Pivotal has embraced open source software since its formation by employing contributors/committers and by shepherding open source projects like Cloud Foundry, Spring, RabbitMQ and MADlib. Individuals working at Pivotal have experience with the formation of vibrant communities around open technologies with the Cloud Foundry Foundation, and continuing with the creation of a community around Apache Geode (incubating). Although some of the initial committers have not had the experience of developing entirely open source, community-driven projects, we expect to bring to bear the open development practices that have proven successful on longstanding Pivotal open source projects to the HAWQ community. Additionally, several ASF veterans have agreed to mentor the project and are listed in this proposal. The project will rely on their collective guidance and wisdom to quickly transition the entire team of initial committers towards practicing the Apache Way.
While most of the initial committers are employed by Pivotal, we have already seen a healthy level of interest from existing customers and partners. We intend to convert that interest directly into participation and will be investing in activities to recruit additional committers from other companies.
Most of the contributors are paid to work in the Big Data space. While they might wander from their current employers, they are unlikely to venture far from their core expertise and thus will continue to be engaged with the project regardless of their current employers.
As mentioned in the Alignment section, HAWQ may consider various degrees of integration and code exchange with Apache Hadoop, Apache Spark and Apache Hive projects. We expect integration points to be inside and outside the project. We look forward to collaborating with these communities as well as other communities under the Apache umbrella.

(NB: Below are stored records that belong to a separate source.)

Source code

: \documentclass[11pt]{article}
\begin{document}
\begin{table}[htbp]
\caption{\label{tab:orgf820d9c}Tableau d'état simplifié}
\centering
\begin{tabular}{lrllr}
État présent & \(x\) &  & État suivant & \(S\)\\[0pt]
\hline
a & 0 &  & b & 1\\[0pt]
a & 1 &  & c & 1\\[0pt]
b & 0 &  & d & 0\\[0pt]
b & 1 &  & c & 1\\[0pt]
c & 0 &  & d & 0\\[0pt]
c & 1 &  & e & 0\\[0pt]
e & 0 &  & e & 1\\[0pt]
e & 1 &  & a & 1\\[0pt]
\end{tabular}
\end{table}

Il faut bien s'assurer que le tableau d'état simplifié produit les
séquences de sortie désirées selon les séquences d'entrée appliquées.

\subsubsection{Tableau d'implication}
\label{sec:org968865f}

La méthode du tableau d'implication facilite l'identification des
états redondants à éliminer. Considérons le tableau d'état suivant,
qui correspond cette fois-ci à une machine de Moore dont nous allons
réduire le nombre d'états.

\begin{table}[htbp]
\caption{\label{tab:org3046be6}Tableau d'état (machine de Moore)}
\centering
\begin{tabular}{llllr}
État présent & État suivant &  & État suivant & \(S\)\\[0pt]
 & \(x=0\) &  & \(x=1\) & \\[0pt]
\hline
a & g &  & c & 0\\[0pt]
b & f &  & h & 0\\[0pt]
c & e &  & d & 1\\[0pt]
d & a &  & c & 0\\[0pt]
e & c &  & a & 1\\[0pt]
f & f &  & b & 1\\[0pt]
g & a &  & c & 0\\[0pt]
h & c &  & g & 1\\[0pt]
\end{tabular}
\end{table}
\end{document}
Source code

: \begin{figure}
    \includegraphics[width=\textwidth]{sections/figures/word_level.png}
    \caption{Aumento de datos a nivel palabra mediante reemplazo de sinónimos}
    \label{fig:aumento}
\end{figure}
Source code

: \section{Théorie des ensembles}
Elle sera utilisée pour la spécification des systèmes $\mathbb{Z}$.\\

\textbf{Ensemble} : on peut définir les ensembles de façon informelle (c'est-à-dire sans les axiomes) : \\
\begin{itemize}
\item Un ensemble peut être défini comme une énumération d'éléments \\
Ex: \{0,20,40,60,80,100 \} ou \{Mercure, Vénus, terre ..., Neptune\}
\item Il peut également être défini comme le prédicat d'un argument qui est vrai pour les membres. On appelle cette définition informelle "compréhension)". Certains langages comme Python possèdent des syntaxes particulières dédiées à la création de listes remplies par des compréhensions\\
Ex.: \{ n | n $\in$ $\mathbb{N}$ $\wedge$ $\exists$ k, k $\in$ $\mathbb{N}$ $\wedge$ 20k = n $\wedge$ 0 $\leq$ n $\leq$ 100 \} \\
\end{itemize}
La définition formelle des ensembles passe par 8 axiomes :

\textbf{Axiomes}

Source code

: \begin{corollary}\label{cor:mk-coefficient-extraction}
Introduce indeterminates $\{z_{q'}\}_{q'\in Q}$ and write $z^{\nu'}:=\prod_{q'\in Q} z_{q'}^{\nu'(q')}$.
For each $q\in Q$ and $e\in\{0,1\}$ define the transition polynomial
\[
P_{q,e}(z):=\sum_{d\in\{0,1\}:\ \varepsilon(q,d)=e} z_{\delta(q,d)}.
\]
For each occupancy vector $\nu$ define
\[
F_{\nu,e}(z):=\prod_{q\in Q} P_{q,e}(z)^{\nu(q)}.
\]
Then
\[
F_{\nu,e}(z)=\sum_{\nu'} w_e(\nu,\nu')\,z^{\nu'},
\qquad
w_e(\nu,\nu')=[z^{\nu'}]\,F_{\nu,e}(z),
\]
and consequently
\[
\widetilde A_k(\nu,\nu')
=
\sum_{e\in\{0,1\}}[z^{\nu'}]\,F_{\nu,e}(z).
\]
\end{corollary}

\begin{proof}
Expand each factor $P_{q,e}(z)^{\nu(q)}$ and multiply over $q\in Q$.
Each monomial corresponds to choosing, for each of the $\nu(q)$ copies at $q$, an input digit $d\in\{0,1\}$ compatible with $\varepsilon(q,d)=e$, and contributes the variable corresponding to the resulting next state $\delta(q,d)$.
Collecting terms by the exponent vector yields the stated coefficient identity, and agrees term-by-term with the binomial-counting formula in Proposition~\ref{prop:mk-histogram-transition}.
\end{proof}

While we intend to leverage the Apache ‘branding’ when talking to other projects as testament of our project’s ‘neutrality’, we have no plans for making use of Apache brand in press releases nor posting billboards advertising acceptance of HAWQ into Apache Incubator.
The documentation is currently available at http://hawq.docs.pivotal.io/
Initial source code will be available immediately after Incubator PMC approves HAWQ joining the Incubator and will be licensed under the Apache License v2.
As soon as HAWQ is approved to join the Incubator, the source code will be transitioned via an exhibit to Pivotal's current Software Grant Agreement onto ASF infrastructure and in turn made available under the Apache License, version 2.0. We know of no legal encumberments that would inhibit the transfer of source code to the ASF.
Build only dependencies:
Test only dependencies:
JIRA Project HAWQ (HAWQ)
Means of setting up regular builds for HAWQ on builds.apache.org will require integration with Docker support.
The initial mentors are listed below:
We would like to propose Apache incubator to sponsor this project.